Keywords

1 Introduction

Auralization is a subject of high scientific interest due to its extensive applications in areas such as research and consultancy [1,2,3]. In that sense, the development of new methods for interactive spatial sound reproduction that allows a more realistic hearing experience is desired. Binaural reproduction can be achieved by using headphones or loudspeakers with crosstalk cancellation [4]. Arrays of loudspeakers can be also implement to synthesize the acoustic field based on spatial reproduction techniques such as Ambisonics or Wave Field Synthesis [5].

A methodology commonly used to reconstruct acoustic fields that satisfy the homogenous Helmholtz equation is based on a Plane Wave Expansion (PWE) [6]. This mathematical representation allows for the use of multiple sound reproduction techniques and the generation of interactive auralizations in which the listener can interact with the virtual space [7]. For example, translation can be simply achieved by the application of delays that modify the phase of the planes waves according to the listener’s movement [8].
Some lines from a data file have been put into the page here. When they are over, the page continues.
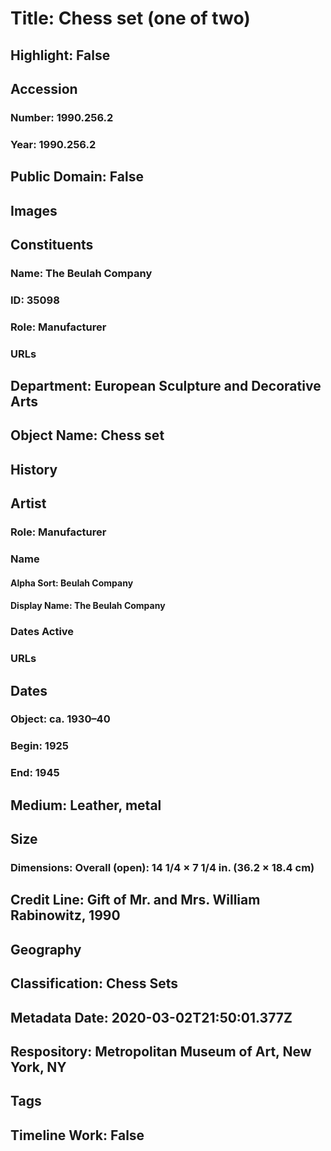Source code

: # Title: Chess set (one of two)
## Highlight: False
## Accession
### Number: 1990.256.2
### Year: 1990.256.2
## Public Domain: False
## Images
## Constituents
### Name: The Beulah Company
### ID: 35098
### Role: Manufacturer
### URLs
## Department: European Sculpture and Decorative Arts
## Object Name: Chess set
## History
## Artist
### Role: Manufacturer
### Name
#### Alpha Sort: Beulah Company
#### Display Name: The Beulah Company
### Dates Active
### URLs
## Dates
### Object: ca. 1930–40
### Begin: 1925
### End: 1945
## Medium: Leather, metal
## Size
### Dimensions: Overall (open): 14 1/4 × 7 1/4 in. (36.2 × 18.4 cm)
## Credit Line: Gift of Mr. and Mrs. William Rabinowitz, 1990
## Geography
## Classification: Chess Sets
## Metadata Date: 2020-03-02T21:50:01.377Z
## Respository: Metropolitan Museum of Art, New York, NY
## Tags
## Timeline Work: False
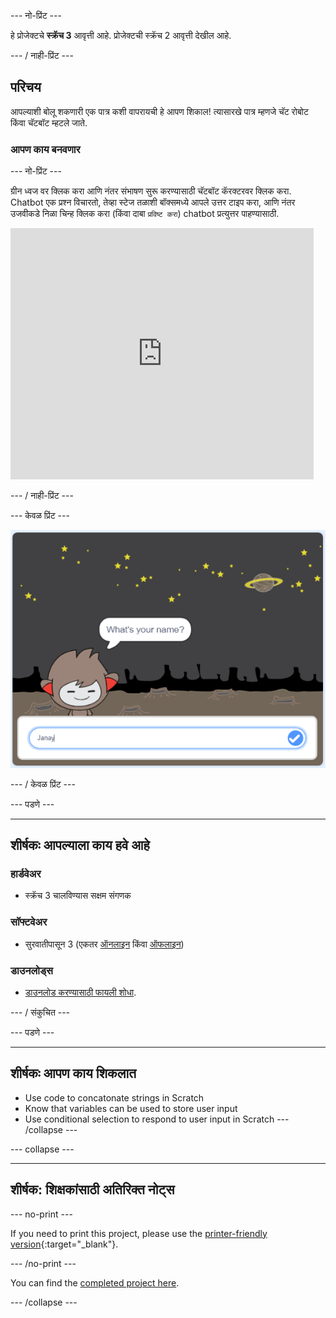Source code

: \--- नो-प्रिंट \---

हे प्रोजेक्टचे **स्क्रॅच 3** आवृत्ती आहे. प्रोजेक्ट</a>ची स्क्रॅच 2 आवृत्ती देखील आहे.</p> 

\--- / नाही-प्रिंट \---

## परिचय

आपल्याशी बोलू शकणारी एक पात्र कशी वापरायची हे आपण शिकाल! त्यासारखे पात्र म्हणजे चॅट रोबोट किंवा चॅटबॉट म्हटले जाते.

### आपण काय बनवणार

\--- नो-प्रिंट \---

ग्रीन ध्वज वर क्लिक करा आणि नंतर संभाषण सुरू करण्यासाठी चॅटबॉट कॅरक्टरवर क्लिक करा. Chatbot एक प्रश्न विचारतो, तेव्हा स्टेज तळाशी बॉक्समध्ये आपले उत्तर टाइप करा, आणि नंतर उजवीकडे निळा चिन्ह क्लिक करा (किंवा दाबा `प्रविष्ट करा`) chatbot प्रत्युत्तर पाहण्यासाठी.

<div class="scratch-preview">
  <iframe allowtransparency="true" width="485" height="402" src="https://scratch.mit.edu/projects/embed/248864190/?autostart=false" 
  frameborder="0" scrolling="no"></iframe>
</div>

\--- / नाही-प्रिंट \---

\--- केवळ प्रिंट \---

![संपूर्ण प्रकल्प](images/chatbot-preview.png)

\--- / केवळ प्रिंट \---

\--- पडणे \---

* * *

## शीर्षकः आपल्याला काय हवे आहे

### हार्डवेअर

- स्क्रॅच 3 चालविण्यास सक्षम संगणक

### सॉफ्टवेअर

- सुरवातीपासून 3 (एकतर [ऑनलाइन](https://rpf.io/scratchon) किंवा [ऑफलाइन](https://rpf.io/scratchoff))

### डाउनलोड्स

- [डाउनलोड करण्यासाठी फायली शोधा](http://rpf.io/p/en/chatbot-go).

\--- / संकुचित \---

\--- पडणे \---

* * *

## शीर्षकः आपण काय शिकलात

- Use code to concatonate strings in Scratch
- Know that variables can be used to store user input
- Use conditional selection to respond to user input in Scratch \--- /collapse \---

\--- collapse \---

* * *

## शीर्षक: शिक्षकांसाठी अतिरिक्त नोट्स

\--- no-print \---

If you need to print this project, please use the [printer-friendly version](https://projects.raspberrypi.org/en/projects/chatbot/print){:target="_blank"}.

\--- /no-print \---

You can find the [completed project here](http://rpf.io/p/en/chatbot-get).

\--- /collapse \---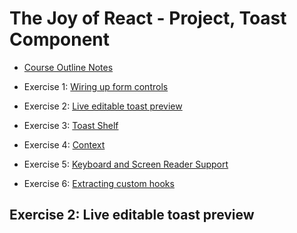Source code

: # The Joy of React - Project, Toast Component

- [Course Outline Notes](course-notes.md)

- Exercise 1: [Wiring up form controls](./exercise-1-wiring-up.md)
- Exercise 2: [Live editable toast preview](./exercise-2-toast-preview.md)
- Exercise 3: [Toast Shelf](./exercise-3-toast-shelf.md)
- Exercise 4: [Context](./exercise-4-context.md)
- Exercise 5: [Keyboard and Screen Reader Support](./exercise-5-keyboard-screen-reader.md)
- Exercise 6: [Extracting custom hooks](./exercise-6-custom-hooks.md)

## Exercise 2: Live editable toast preview
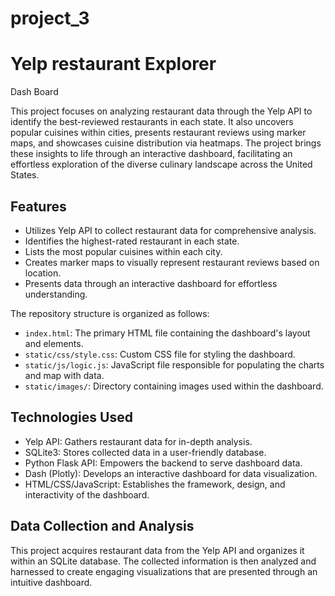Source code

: # project_3

# Yelp restaurant Explorer

Dash Board

This project focuses on analyzing restaurant data through the Yelp API to identify the best-reviewed restaurants in each state. It also uncovers popular cuisines within cities, presents restaurant reviews using marker maps, and showcases cuisine distribution via heatmaps. The project brings these insights to life through an interactive dashboard, facilitating an effortless exploration of the diverse culinary landscape across the United States.

## Features

- Utilizes Yelp API to collect restaurant data for comprehensive analysis.
- Identifies the highest-rated restaurant in each state.
- Lists the most popular cuisines within each city.
- Creates marker maps to visually represent restaurant reviews based on location.
- Presents data through an interactive dashboard for effortless understanding.

The repository structure is organized as follows:

- `index.html`: The primary HTML file containing the dashboard's layout and elements.
- `static/css/style.css`: Custom CSS file for styling the dashboard.
- `static/js/logic.js`: JavaScript file responsible for populating the charts and map with data.
- `static/images/`: Directory containing images used within the dashboard.

## Technologies Used

- Yelp API: Gathers restaurant data for in-depth analysis.
- SQLite3: Stores collected data in a user-friendly database.
- Python Flask API: Empowers the backend to serve dashboard data.
- Dash (Plotly): Develops an interactive dashboard for data visualization.
- HTML/CSS/JavaScript: Establishes the framework, design, and interactivity of the dashboard.

## Data Collection and Analysis

This project acquires restaurant data from the Yelp API and organizes it within an SQLite database. The collected information is then analyzed and harnessed to create engaging visualizations that are presented through an intuitive dashboard.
In terms of rotation, several methods can be implemented for a plane wave expansion. The interpolation of Head Related Transfer Functions (HRTFs) is a widely used methodology by the scientific community, but it is restricted only for binaural reproduction [9]. Other approaches that enable multiple sound reproduction techniques are spherical harmonics [10] and Vector Base Amplitude Panning [11]. An analysis of these two last methods as rotation operators is presented in this paper.

The paper is organized as follows: the theoretical bases of the plane wave expansion and the derivation of the rotation operators are described in Sect. 2. Section 3 addresses the methods and experiments. An analysis of the outcomes is carried out in Sect. 4. Finally, in Sect. 5, the conclusions are presented.

2 Theoretical Bases

2.1 Plane Wave Expansion

A sound field that satisfy the homogenous Helmholtz equation can be described in terms of plane waves as [7]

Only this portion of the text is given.